Dear Twitter API team,

You seriously think we developers are going to always build apps that are “Twitter Auth Only.”
Hate to break it to you mate: Of course not!
We have a choice of other providers like Facebook/Google/Github and now Linkedin.
Slightly audacious of you to think that the same user who has accounts with other providers (some of them way more popular than you are) think of you as their legal email address guardian.

Why don’t you get it? It fails miserably as a authentication scheme. Sure the APIs are great if I want to consume them. But for an ‘authentication-only’ use case, this is absolutely useless.

Let me know if you disagree.

Cheers
-Prem

WOW! I just implemented Twitter API in one of my apps and was shocked to find out that there was no way to retrieve user’s email… So, of course I started searching for answer thinking I must have done something wrong and unfortunately I came across this forum which confirmed this tremendous shortcoming.

My “solution” is for my users to login using the any of the other OAuth options I provided them (Facebook, Google, LinkedIn) and once they are authenticated I will give them the option to update their profile in my app with the Twitter handle which will subsequently be used to grant them future login permission using Twitter. Not a workable solution for new sign-ups (since you can’t check duplicates against other OAuth services).

I agree with most posts here… epic fail by Twitter!

Are you serious!? Twitter, please add email to the user api!

Seriously why should i ask the user to supply his/her email address after logging in via twitter, Email address is a major data item that developers need to acquire after a user logs in via twitter. Kindly allow the API to return the email address as well, just like the way Facebook and other providers do.

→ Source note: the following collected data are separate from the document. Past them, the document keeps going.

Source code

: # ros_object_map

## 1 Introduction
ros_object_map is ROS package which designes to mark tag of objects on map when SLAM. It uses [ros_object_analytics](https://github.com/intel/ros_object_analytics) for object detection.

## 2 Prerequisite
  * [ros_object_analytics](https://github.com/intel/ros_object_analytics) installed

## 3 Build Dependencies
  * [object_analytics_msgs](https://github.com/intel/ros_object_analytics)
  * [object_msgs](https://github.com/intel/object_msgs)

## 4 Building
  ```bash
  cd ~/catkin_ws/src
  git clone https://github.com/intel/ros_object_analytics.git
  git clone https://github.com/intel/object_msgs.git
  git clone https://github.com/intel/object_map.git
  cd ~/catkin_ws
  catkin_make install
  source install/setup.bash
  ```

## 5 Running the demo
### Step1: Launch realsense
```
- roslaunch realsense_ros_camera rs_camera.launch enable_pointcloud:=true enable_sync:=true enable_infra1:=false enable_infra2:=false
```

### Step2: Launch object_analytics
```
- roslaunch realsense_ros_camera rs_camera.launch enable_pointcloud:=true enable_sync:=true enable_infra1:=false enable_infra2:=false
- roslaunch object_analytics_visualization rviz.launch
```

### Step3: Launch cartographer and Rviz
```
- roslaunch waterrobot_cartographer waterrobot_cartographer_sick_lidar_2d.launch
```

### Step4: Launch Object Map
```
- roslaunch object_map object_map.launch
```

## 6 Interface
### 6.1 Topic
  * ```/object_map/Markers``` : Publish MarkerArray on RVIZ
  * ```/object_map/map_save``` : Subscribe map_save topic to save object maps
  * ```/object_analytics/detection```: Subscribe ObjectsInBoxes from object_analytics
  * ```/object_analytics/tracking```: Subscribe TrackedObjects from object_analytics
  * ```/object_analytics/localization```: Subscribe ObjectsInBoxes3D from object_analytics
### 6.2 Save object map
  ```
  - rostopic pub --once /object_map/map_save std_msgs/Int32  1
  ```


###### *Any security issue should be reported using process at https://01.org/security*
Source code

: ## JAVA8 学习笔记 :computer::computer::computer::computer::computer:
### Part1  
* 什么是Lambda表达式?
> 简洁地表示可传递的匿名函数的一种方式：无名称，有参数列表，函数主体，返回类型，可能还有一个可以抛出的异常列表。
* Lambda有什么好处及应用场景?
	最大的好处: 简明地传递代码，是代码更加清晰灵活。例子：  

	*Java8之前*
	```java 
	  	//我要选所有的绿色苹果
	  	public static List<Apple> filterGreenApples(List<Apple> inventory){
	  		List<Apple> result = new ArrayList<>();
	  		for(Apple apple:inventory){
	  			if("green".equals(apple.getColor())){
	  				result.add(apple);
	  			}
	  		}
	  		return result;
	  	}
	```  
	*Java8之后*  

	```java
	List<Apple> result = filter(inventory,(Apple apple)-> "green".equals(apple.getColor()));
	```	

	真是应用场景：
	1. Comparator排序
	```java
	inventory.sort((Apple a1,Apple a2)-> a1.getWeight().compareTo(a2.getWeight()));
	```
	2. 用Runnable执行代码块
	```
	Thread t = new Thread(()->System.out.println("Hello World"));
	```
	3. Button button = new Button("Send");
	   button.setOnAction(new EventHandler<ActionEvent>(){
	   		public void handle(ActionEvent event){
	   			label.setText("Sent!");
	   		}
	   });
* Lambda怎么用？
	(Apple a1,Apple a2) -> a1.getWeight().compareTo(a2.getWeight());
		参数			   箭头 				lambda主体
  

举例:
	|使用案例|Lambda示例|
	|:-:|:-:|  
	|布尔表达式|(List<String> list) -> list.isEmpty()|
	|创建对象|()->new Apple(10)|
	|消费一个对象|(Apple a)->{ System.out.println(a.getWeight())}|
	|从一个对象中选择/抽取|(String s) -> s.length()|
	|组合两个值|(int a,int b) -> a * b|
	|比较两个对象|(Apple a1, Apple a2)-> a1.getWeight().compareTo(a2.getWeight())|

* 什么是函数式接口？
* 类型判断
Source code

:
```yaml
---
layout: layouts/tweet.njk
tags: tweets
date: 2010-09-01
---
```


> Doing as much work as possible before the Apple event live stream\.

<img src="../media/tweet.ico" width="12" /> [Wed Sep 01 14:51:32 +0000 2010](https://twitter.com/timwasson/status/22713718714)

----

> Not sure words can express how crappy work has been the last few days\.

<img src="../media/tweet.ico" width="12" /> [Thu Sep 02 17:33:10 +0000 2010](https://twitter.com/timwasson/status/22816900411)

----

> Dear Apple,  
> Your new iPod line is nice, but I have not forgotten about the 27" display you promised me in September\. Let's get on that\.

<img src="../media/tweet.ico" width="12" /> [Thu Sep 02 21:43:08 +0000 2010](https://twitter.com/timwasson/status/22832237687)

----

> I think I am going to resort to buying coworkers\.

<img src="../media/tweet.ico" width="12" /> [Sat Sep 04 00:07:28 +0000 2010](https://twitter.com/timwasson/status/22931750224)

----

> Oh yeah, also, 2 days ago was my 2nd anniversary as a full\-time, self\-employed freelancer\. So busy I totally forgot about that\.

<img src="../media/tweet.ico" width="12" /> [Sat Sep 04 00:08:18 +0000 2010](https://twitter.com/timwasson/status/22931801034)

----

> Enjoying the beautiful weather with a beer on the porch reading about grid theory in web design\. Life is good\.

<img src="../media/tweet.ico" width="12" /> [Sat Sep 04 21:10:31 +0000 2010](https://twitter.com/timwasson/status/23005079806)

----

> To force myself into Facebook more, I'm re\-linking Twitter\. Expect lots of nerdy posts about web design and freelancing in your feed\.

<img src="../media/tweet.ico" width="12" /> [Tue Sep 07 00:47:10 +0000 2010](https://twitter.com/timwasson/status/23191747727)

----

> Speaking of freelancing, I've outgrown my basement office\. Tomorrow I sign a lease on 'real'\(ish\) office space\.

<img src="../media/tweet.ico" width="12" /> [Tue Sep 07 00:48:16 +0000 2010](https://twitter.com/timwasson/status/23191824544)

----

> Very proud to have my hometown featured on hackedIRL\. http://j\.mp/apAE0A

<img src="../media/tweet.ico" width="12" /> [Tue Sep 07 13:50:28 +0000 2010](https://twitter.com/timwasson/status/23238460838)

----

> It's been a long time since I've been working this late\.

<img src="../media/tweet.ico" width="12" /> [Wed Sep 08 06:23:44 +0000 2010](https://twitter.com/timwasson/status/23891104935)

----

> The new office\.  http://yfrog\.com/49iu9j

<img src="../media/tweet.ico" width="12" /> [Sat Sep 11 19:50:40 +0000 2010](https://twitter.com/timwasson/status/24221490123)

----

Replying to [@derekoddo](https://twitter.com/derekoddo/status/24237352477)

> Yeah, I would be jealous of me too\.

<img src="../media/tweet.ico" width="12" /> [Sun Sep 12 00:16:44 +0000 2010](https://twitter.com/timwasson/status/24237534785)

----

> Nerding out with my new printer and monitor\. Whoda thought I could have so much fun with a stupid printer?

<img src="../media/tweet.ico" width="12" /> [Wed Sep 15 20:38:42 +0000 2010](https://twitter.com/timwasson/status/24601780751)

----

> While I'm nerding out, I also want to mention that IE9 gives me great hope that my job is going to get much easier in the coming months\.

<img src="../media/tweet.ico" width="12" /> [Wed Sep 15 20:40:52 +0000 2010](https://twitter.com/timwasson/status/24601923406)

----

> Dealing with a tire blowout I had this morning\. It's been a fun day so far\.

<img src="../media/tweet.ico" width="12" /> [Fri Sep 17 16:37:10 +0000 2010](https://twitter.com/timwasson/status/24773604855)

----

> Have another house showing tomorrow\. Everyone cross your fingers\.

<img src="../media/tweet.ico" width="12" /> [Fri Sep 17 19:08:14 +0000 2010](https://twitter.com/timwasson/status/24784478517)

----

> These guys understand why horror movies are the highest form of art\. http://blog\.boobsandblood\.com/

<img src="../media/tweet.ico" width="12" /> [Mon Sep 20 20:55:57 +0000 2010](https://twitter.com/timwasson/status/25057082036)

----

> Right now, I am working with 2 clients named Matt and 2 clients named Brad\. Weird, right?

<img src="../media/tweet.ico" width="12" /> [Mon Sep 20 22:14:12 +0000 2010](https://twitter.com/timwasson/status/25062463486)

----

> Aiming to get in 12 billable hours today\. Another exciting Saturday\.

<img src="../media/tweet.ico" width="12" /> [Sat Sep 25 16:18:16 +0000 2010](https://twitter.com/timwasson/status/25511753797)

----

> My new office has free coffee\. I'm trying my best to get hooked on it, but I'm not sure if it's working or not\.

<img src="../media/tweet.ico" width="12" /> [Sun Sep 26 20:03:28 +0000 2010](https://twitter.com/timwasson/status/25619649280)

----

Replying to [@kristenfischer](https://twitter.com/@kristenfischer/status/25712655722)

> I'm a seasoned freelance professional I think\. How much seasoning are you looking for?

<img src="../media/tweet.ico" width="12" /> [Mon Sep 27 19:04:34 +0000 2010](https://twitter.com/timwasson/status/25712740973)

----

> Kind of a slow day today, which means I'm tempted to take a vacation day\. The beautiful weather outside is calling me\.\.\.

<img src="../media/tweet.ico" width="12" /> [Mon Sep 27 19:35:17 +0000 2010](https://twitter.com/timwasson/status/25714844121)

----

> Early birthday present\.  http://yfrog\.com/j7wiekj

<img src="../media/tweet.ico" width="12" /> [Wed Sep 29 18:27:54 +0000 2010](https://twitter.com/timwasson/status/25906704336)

We, the business owners, want our users’ email addresses so that we can engage with them. It is a vital part of our sales cycle.

It seems unlikely that Twitter will ever release this information via their login API so let’s all just decide not to use it and stick with Google, Facebook and LinkedIn for third-party login.

I’m very glad I found this thread before I implemented it.

Without email address it is useless.
email address is very useful here’s one example
In case i want to send email to first time registered user using email how can i do?
i want to send promotions email how can i send?
i want to send notice to user how can i do?

you need to incorporate email with this details otherwise it’s useless to variety of side specially all e-commerce portal and you will fail to compete with FB in near future.

Was about to add Twitter to my 4 mobile apps… Until… NO EMAIL!!! failure once again!!!

How do I contact the user from my webpage when is not logged in to twitter? (if no email address provided)

without email adress
sign with twitter is equal zer0

With this, there is little or no point in adding twitter logins to your system. One still has to ask for an email, verify for uniqueness, attach to already existing user and then verify the email itself. Epic fail!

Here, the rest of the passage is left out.